June 15, 2012 (WAU) - The Governor of Western Bahr el Ghazal State on Friday pledged to empower women in his administration.
Governor Rizik Zachariah Hassan made the remarks at a gathering that brought together women from different counties and payams [districts] to discuss issues affecting women in all walks of life with a view to establishing mechanisms for greater empowerment and leadership.
In the opening statement read on his behalf by the state minister of finance, trade and industry, Moris Yel Akol, Hassan thanked the organisers and described the gathering as timely and relevant, noting that it has created a platform for unity, solidarity, cohesion, dialogue and networking.
Speaking on behalf of a women’s group, Mary Samuel, commended president Salva Kiir for the directives being followed by Hassan and what she described as his "continued commitment" to promoting women’s empowerment, especially in education.
She also explained that the objective of a recent one-day workshop was to foster an alliance amongst women in leadership positions in the state, as well those at the national government and counties down to payams [district] and boma [village] levels.
He observed that many rural, poor women continue to lack basic opportunities in terms of decision-making and control over resources, which makes it difficult to improve their livelihoods.
He noted that women make up 60 percent of South Sudan’s agricultural workforce and as such play a key role in the country’s drive towards self-sufficiency and food security.
The “back to the land” self-sufficiency initiative comes from Kiir who has stated that “we eat what we grow and grow what we eat.”
Hassan noted that for may rural women it is not possible to own land, hampering their productivity.
South Sudan’s ability to feed its people is particularly pertinent at these times of austerity.

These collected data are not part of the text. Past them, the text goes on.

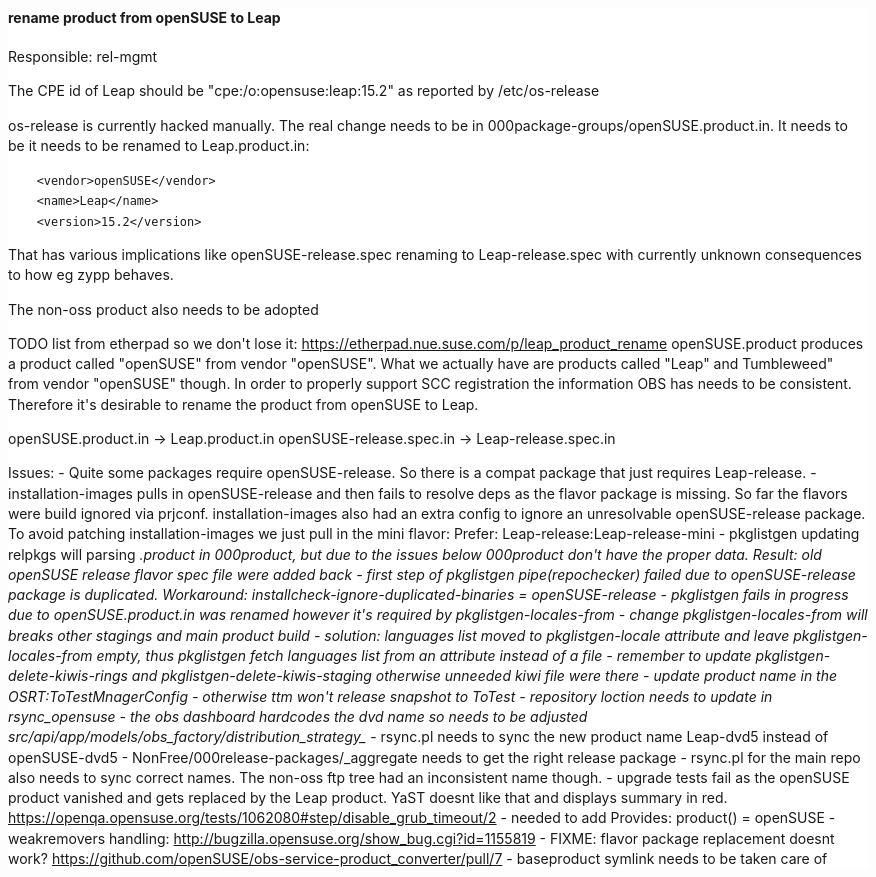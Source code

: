 #### rename product from openSUSE to Leap
Responsible: rel-mgmt

The CPE id of Leap should be "cpe:/o:opensuse:leap:15.2" as reported by /etc/os-release

os-release is currently hacked manually. The real change needs to be in 000package-groups/openSUSE.product.in. It needs to be it needs to be renamed to Leap.product.in:

        <vendor>openSUSE</vendor>
        <name>Leap</name>
        <version>15.2</version>

That has various implications like openSUSE-release.spec renaming to Leap-release.spec with currently unknown consequences to how eg zypp behaves.

The non-oss product also needs to be adopted


TODO list from etherpad so we don't lose it: https://etherpad.nue.suse.com/p/leap_product_rename
openSUSE.product produces a product called "openSUSE" from vendor "openSUSE". What we actually have are products called "Leap" and Tumbleweed" from vendor "openSUSE" though. In order to properly support SCC registration the information OBS has needs to be consistent. Therefore it's desirable to rename the product from openSUSE to Leap.

openSUSE.product.in -> Leap.product.in
openSUSE-release.spec.in -> Leap-release.spec.in

Issues:
    - Quite some packages require openSUSE-release. So there is a compat package that just requires Leap-release.
    - installation-images pulls in openSUSE-release and then fails to resolve deps as the flavor package is missing. So far the flavors were build ignored via prjconf. installation-images also had an extra config to ignore an unresolvable openSUSE-release package. To avoid patching installation-images we just pull in the mini flavor:
        Prefer: Leap-release:Leap-release-mini
     - pkglistgen updating relpkgs will parsing *.product in 000product, but due to the issues below 000product don't have the proper data. Result: old openSUSE release flavor spec file were added back
     - first step of pkglistgen pipe(repochecker) failed due to openSUSE-release package is duplicated. Workaround: installcheck-ignore-duplicated-binaries = openSUSE-release
     - pkglistgen fails in progress due to openSUSE.product.in was renamed however it's required by pkglistgen-locales-from
     - change pkglistgen-locales-from will breaks other stagings and main product build
     - solution: languages list moved to pkglistgen-locale attribute and leave pkglistgen-locales-from empty, thus pkglistgen fetch languages list from an attribute instead of a file
     - remember to update pkglistgen-delete-kiwis-rings and pkglistgen-delete-kiwis-staging otherwise unneeded kiwi file were there
     - update product name in the OSRT:ToTestMnagerConfig - otherwise ttm won't release snapshot to ToTest
     - repository loction needs to update in rsync_opensuse
     - the obs dashboard hardcodes the dvd name so needs to be adjusted src/api/app/models/obs_factory/distribution_strategy_*
     - rsync.pl needs to sync the new product name Leap-dvd5 instead of openSUSE-dvd5
     - NonFree/000release-packages/_aggregate needs to get the right release package
     - rsync.pl for the main repo also needs to sync correct names. The non-oss ftp tree had an inconsistent name though.
     - upgrade tests fail as the openSUSE product vanished and gets replaced by the Leap product. YaST doesnt like that and displays summary in red. https://openqa.opensuse.org/tests/1062080#step/disable_grub_timeout/2
       - needed to add Provides: product() = openSUSE
       - weakremovers handling: http://bugzilla.opensuse.org/show_bug.cgi?id=1155819
       - FIXME: flavor package replacement doesnt work?
         https://github.com/openSUSE/obs-service-product_converter/pull/7
       - baseproduct symlink needs to be taken care of
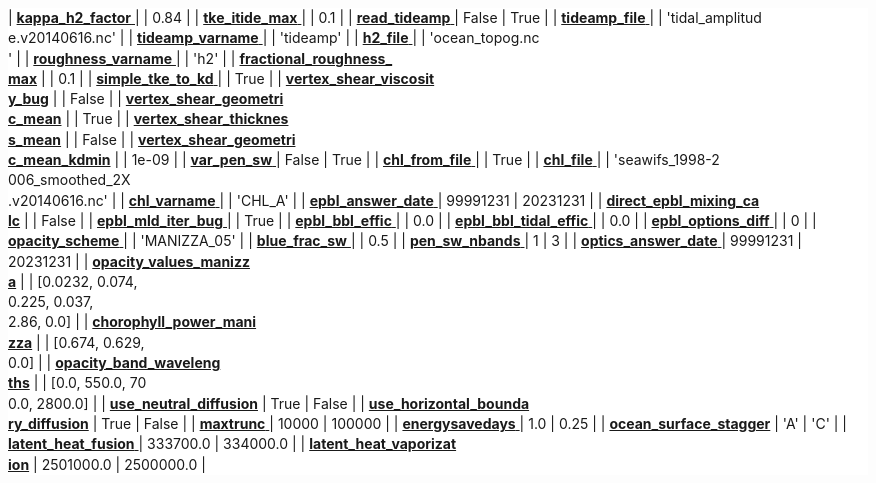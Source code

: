 | [**kappa_h2_factor**      ](https://github.com/mom-ocean/MOM6/search?q=kappa_h2_factor) |                 |            0.84 |
| [**tke_itide_max**        ](https://github.com/mom-ocean/MOM6/search?q=tke_itide_max) |                 |             0.1 |
| [**read_tideamp**         ](https://github.com/mom-ocean/MOM6/search?q=read_tideamp) |           False |            True |
| [**tideamp_file**         ](https://github.com/mom-ocean/MOM6/search?q=tideamp_file) |                 | 'tidal_amplitud<br>e.v20140616.nc' |
| [**tideamp_varname**      ](https://github.com/mom-ocean/MOM6/search?q=tideamp_varname) |                 |       'tideamp' |
| [**h2_file**              ](https://github.com/mom-ocean/MOM6/search?q=h2_file) |                 | 'ocean_topog.nc<br>' |
| [**roughness_varname**    ](https://github.com/mom-ocean/MOM6/search?q=roughness_varname) |                 |            'h2' |
| [**fractional_roughness_<br>max**](https://github.com/mom-ocean/MOM6/search?q=fractional_roughness_max) |          |             0.1 |
| [**simple_tke_to_kd**     ](https://github.com/mom-ocean/MOM6/search?q=simple_tke_to_kd) |                 |            True |
| [**vertex_shear_viscosit<br>y_bug**](https://github.com/mom-ocean/MOM6/search?q=vertex_shear_viscosity_bug) |        |           False |
| [**vertex_shear_geometri<br>c_mean**](https://github.com/mom-ocean/MOM6/search?q=vertex_shear_geometric_mean) |       |            True |
| [**vertex_shear_thicknes<br>s_mean**](https://github.com/mom-ocean/MOM6/search?q=vertex_shear_thickness_mean) |       |           False |
| [**vertex_shear_geometri<br>c_mean_kdmin**](https://github.com/mom-ocean/MOM6/search?q=vertex_shear_geometric_mean_kdmin) |  |          1e-09 |
| [**var_pen_sw**           ](https://github.com/mom-ocean/MOM6/search?q=var_pen_sw) |           False |            True |
| [**chl_from_file**        ](https://github.com/mom-ocean/MOM6/search?q=chl_from_file) |                 |            True |
| [**chl_file**             ](https://github.com/mom-ocean/MOM6/search?q=chl_file) |                 | 'seawifs_1998-2<br>006_smoothed_2X<br>.v20140616.nc' |
| [**chl_varname**          ](https://github.com/mom-ocean/MOM6/search?q=chl_varname) |                 |         'CHL_A' |
| [**epbl_answer_date**     ](https://github.com/mom-ocean/MOM6/search?q=epbl_answer_date) |        99991231 |        20231231 |
| [**direct_epbl_mixing_ca<br>lc**](https://github.com/mom-ocean/MOM6/search?q=direct_epbl_mixing_calc) |           |           False |
| [**epbl_mld_iter_bug**    ](https://github.com/mom-ocean/MOM6/search?q=epbl_mld_iter_bug) |                 |            True |
| [**epbl_bbl_effic**       ](https://github.com/mom-ocean/MOM6/search?q=epbl_bbl_effic) |                 |             0.0 |
| [**epbl_bbl_tidal_effic** ](https://github.com/mom-ocean/MOM6/search?q=epbl_bbl_tidal_effic) |                 |             0.0 |
| [**epbl_options_diff**    ](https://github.com/mom-ocean/MOM6/search?q=epbl_options_diff) |                 |               0 |
| [**opacity_scheme**       ](https://github.com/mom-ocean/MOM6/search?q=opacity_scheme) |                 |    'MANIZZA_05' |
| [**blue_frac_sw**         ](https://github.com/mom-ocean/MOM6/search?q=blue_frac_sw) |                 |             0.5 |
| [**pen_sw_nbands**        ](https://github.com/mom-ocean/MOM6/search?q=pen_sw_nbands) |               1 |               3 |
| [**optics_answer_date**   ](https://github.com/mom-ocean/MOM6/search?q=optics_answer_date) |        99991231 |        20231231 |
| [**opacity_values_manizz<br>a**](https://github.com/mom-ocean/MOM6/search?q=opacity_values_manizza) |            | [0.0232, 0.074,<br> 0.225, 0.037, <br>2.86, 0.0] |
| [**chorophyll_power_mani<br>zza**](https://github.com/mom-ocean/MOM6/search?q=chorophyll_power_manizza) |          | [0.674, 0.629, <br>0.0] |
| [**opacity_band_waveleng<br>ths**](https://github.com/mom-ocean/MOM6/search?q=opacity_band_wavelengths) |          | [0.0, 550.0, 70<br>0.0, 2800.0] |
| [**use_neutral_diffusion**](https://github.com/mom-ocean/MOM6/search?q=use_neutral_diffusion) |            True |           False |
| [**use_horizontal_bounda<br>ry_diffusion**](https://github.com/mom-ocean/MOM6/search?q=use_horizontal_boundary_diffusion) | True |      False |
| [**maxtrunc**             ](https://github.com/mom-ocean/MOM6/search?q=maxtrunc) |           10000 |          100000 |
| [**energysavedays**       ](https://github.com/mom-ocean/MOM6/search?q=energysavedays) |             1.0 |            0.25 |
| [**ocean_surface_stagger**](https://github.com/mom-ocean/MOM6/search?q=ocean_surface_stagger) |             'A' |             'C' |
| [**latent_heat_fusion**   ](https://github.com/mom-ocean/MOM6/search?q=latent_heat_fusion) |        333700.0 |        334000.0 |
| [**latent_heat_vaporizat<br>ion**](https://github.com/mom-ocean/MOM6/search?q=latent_heat_vaporization) | 2501000.0 |      2500000.0 |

After the closure of the pipeline which exported the oil which made up 98 percent of South Sudan’s revenues in January 2012, South Sudan has been under increasing economic pressure.
“The government has made great strides in improving and protecting the rights of women and children as well as improve equity and equality in line with the international conventions and protocols by eliminating all forms of discrimination against women. This is a big achievement in less than a year of being an independent state and we will not stop there. We will continue to do more to empower women,” the governor explained.
According to a report published in April less than five percent of girls in South Sudan complete primary education.